If you are planting a new area this is a must. It will tell you what the soil needs, the ph, and exactly what type of soil you are dealing with.
Home soil test kits work well. But if you don’t what to do the math and want a professional recommendation have it done through your local agricultural extension agency. Let them know what you are planting, fruit trees, vegetable garden or berry patch, if berries let them know what kind. The report you receive back from them will tell you exactly what your soil needs. It will also make recommendations for commercial and organic fertilizers.
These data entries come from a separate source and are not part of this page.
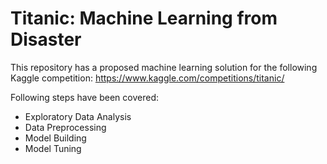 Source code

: # Titanic: Machine Learning from Disaster
This repository has a proposed machine learning solution for the following Kaggle competition: https://www.kaggle.com/competitions/titanic/

Following steps have been covered:

- Exploratory Data Analysis
- Data Preprocessing
- Model Building
- Model Tuning
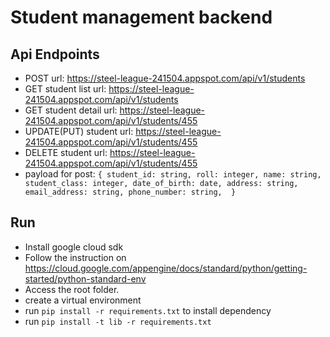 # Student management backend

## Api Endpoints

- POST url: <https://steel-league-241504.appspot.com/api/v1/students>
- GET student list url: <https://steel-league-241504.appspot.com/api/v1/students>
- GET student detail url: <https://steel-league-241504.appspot.com/api/v1/students/455>
- UPDATE(PUT) student url: <https://steel-league-241504.appspot.com/api/v1/students/455>
- DELETE student url: <https://steel-league-241504.appspot.com/api/v1/students/455>
- payload for post: `{ student_id: string, roll: integer, name: string, student_class: integer,
date_of_birth: date, address: string, email_address: string, phone_number: string, 
}`
## Run
- Install google cloud sdk
- Follow the instruction on <https://cloud.google.com/appengine/docs/standard/python/getting-started/python-standard-env>
- Access the root folder.
- create a virtual environment
- run `pip install -r requirements.txt` to install dependency
- run `pip install -t lib -r requirements.txt` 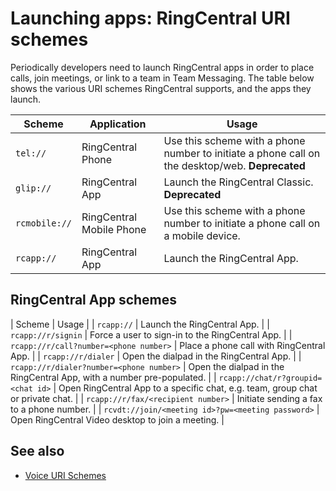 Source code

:# Launching apps: RingCentral URI schemes

Periodically developers need to launch RingCentral apps in order to place calls, join meetings, or link to a team in Team Messaging. The table below shows the various URI schemes RingCentral supports, and the apps they launch.

| Scheme | Application | Usage |
|-|-|-|
| `tel://` | RingCentral Phone | Use this scheme with a phone number to initiate a phone call on the desktop/web. **Deprecated** |
| `glip://` | RingCentral App | Launch the RingCentral Classic. **Deprecated** |
| `rcmobile://` | RingCentral Mobile Phone | Use this scheme with a phone number to initiate a phone call on a mobile device. | 
| `rcapp://` | RingCentral App | Launch the RingCentral App. |

## RingCentral App schemes

| Scheme | Usage |
| `rcapp://` | Launch the RingCentral App. |
| `rcapp://r/signin` | Force a user to sign-in to the RingCentral App. |
| `rcapp://r/call?number=<phone number>` | Place a phone call with RingCentral App. |
| `rcapp://r/dialer` | Open the dialpad in the RingCentral App. | 
| `rcapp://r/dialer?number=<phone number>` | Open the dialpad in the RingCentral App, with a number pre-populated. |
| `rcapp://chat/r?groupid=<chat id>` | Open RingCentral App to a specific chat, e.g. team, group chat or private chat. | 
| `rcapp://r/fax/<recipient number>` | Initiate sending a fax to a phone number. |
| `rcvdt://join/<meeting id>?pw=<meeting password>` | Open RingCentral Video desktop to join a meeting. |

<!---
| `rcapp://phone/sms?action=create[&number=<number>][&content=<content>]` | Compose an SMS message. | 
| `rcapp://l?t=<token>` | Login prompt for RingCentral App. Can optionally take a login token (for internal-use only). |
| `rcapp://auth` | |
| `zoomrc://rcm.ringcentral.com/join?action=join&confno=1234567890&confid=confid` | |
| `rcapp://phone/privatepark?id=<telephonySessionId>&fromTag=<fromTag>&toTag=<toTag>&displayName=<displayName>&destinationNumber=<destinationNumber>&parkLocationId=<parkLocationId>` | |
| `rcapp://phone/parklocations` | | 
| `rcapp://phone/publicpark?destinationNumber=<destinationNumber>` | Park a call. |
-->

## See also

* [Voice URI Schemes](../../voice/uri-scheme/)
It is usually well worth what they charge.
If you are planting a good size garden you will want to take your samples from several locations. Use a garden thrall and dig down about 6 inches. Take a swipe down the side of the hole going the full depth and place the soil in a clean pail. Be sure you get a sample the whole 6-inch depth of the whole. Depending on the size of the garden do this 5 or 6 times in different locations. Place all your soil samples in a clean bucket and mix them together thoroughly with your garden thrall. Don’t use your hands. After you are done transfer the soil to a clean plastic bag. There you have it, done. Follow the directions that came with your soil test kit to test it or send it to your agricultural extension agency for testing.
For the purpose of this article is mainly on how to test the soil, I will just briefly touch on the results you can expect.
The first thing you want to look at in your soil test results is ph. This number runs from zero to 14. Neutral is considered 7. Vegetable gardens require a soil ph of 6 to 6.8. The fertilizers perform best at this level. Anything above 7 would be considered sweet or alkaline. Anything below 7 would be acidic.
To lower soil ph agricultural sulfur is usually recommended. To raise soil ph lime is used. Follow the recommendations from your extension agency or from the instructions that came with your test kit.
Nitrogen-Be careful of this one. Follow the recommendations closely. Too much can burn your seeds and your plants. It can also create a big plant and no vegetables. But it is very necessary. A sign of nitrogen deficiency would be, pale green leaves, leaves turning yellow or just plain slow growth in leaf crops like lettuce and spinach.
Phosphorus- Great for root crops. Also necessary for good root development in all plants. Many times a phosphorus deficiency will show up as purple leaves toward the lower part of the plant.
Potassium- Necessary for healthy plant growth. If your garden just plain isn’t doing well this could be a sign of potassium deficiency.
Well, there you have it- those are the main three along with the soil ph.